|Hungarian Kalocsa Embroidery: A Vision of Beauty
Patricia L. Cummings
Ever since I saw some examples of Kalocsa embroidery online, I have been in love with it. This file is being set up to show
a few examples that I have personally collected. Together, they provide a view of the type of filled embroidery motifs
common to this kind of embroidery that often depicts flowers.
Kalocsa apron made for a child. Notice all the beautiful details!
Hungarian Doily with a floral center
In an online article in which she is quoted, Eniko Farkas states that "Hungarians comprised the largest pre-WWI immigrant
group in my new home of Ithaca, New York." In addition, a large group of refugees came to the United States during the
1956 Hungarian Revolution. Instead of waiting for someone else to write the history of her people, she self-published a
booklet in 1986 titled, "They Were Not Well To Do People, But Having a Piano Was Important." The story is based on oral
interviews. In addition to that publication, she adds a more recently-prepared book: Hungarian Cuisine and Personal
Memories: Everything from Budget Cooking to Elegant Dining.

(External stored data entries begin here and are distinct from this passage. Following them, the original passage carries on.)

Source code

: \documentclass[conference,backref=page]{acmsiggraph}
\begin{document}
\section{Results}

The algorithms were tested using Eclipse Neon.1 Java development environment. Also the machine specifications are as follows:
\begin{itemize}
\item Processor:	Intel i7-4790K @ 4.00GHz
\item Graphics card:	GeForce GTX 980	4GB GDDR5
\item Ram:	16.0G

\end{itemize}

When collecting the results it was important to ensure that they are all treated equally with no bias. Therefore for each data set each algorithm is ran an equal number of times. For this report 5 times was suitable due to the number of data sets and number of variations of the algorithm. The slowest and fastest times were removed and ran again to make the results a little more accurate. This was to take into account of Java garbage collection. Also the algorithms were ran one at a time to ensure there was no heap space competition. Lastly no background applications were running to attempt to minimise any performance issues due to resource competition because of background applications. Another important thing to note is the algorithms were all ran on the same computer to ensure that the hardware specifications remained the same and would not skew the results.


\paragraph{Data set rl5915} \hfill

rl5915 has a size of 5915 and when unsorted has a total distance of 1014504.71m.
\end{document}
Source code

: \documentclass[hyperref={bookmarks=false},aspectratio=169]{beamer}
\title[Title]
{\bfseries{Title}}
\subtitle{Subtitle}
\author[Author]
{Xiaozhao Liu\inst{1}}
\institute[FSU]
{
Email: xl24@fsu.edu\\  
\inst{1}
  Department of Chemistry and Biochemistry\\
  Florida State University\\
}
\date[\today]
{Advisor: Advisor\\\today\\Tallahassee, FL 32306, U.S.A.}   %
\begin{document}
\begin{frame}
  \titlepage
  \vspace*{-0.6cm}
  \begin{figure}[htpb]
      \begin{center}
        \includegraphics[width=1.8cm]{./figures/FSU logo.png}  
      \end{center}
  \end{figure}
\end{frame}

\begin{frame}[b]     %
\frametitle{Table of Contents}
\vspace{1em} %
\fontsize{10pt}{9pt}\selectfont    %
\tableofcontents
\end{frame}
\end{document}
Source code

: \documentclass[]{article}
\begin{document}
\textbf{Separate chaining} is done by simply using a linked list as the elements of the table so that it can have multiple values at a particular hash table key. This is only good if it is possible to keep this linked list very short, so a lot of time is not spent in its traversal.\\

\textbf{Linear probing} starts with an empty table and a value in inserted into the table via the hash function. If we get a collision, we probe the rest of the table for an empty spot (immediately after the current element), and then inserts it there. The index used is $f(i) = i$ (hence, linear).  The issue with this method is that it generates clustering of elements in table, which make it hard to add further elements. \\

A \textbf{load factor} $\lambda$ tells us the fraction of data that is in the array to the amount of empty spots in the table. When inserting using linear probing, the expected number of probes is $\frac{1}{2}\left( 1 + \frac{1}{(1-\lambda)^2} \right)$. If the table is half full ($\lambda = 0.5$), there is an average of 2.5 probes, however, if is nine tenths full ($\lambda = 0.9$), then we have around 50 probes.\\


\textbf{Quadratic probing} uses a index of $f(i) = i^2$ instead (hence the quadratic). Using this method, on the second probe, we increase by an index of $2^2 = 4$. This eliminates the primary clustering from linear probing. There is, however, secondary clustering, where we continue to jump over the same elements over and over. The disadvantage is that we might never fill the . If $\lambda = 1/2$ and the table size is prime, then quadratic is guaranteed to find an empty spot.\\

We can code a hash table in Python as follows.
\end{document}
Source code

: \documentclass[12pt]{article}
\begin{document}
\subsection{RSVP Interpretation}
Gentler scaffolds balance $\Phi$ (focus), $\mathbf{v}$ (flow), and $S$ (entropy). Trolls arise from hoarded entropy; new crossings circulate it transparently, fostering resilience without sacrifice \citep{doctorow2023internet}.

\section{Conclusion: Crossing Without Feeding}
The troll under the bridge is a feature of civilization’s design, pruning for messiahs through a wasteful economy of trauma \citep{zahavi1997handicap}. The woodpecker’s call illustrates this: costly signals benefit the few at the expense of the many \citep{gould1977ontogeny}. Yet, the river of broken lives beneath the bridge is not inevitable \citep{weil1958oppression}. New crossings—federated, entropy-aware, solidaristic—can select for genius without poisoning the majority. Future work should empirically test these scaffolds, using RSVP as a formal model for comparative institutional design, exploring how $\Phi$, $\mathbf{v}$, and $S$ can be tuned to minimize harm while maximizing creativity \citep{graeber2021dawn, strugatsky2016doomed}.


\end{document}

Hungarian Kalocsa Doily with a cheerful floral center
Hungary is known for its Cross Stitch, Outline Stitch Embroidery with Sayings, Lace making, and Folk Embroidery.
Kalocsa is a type of embroidery named for the city from which it originated in the Great Plain region. Beautiful embroidered
garments are made in the Matyo Region of Hungary. I also have a beautiful little round box made of felted wool that is
embroidered and was a gift from someone who went to Hungary.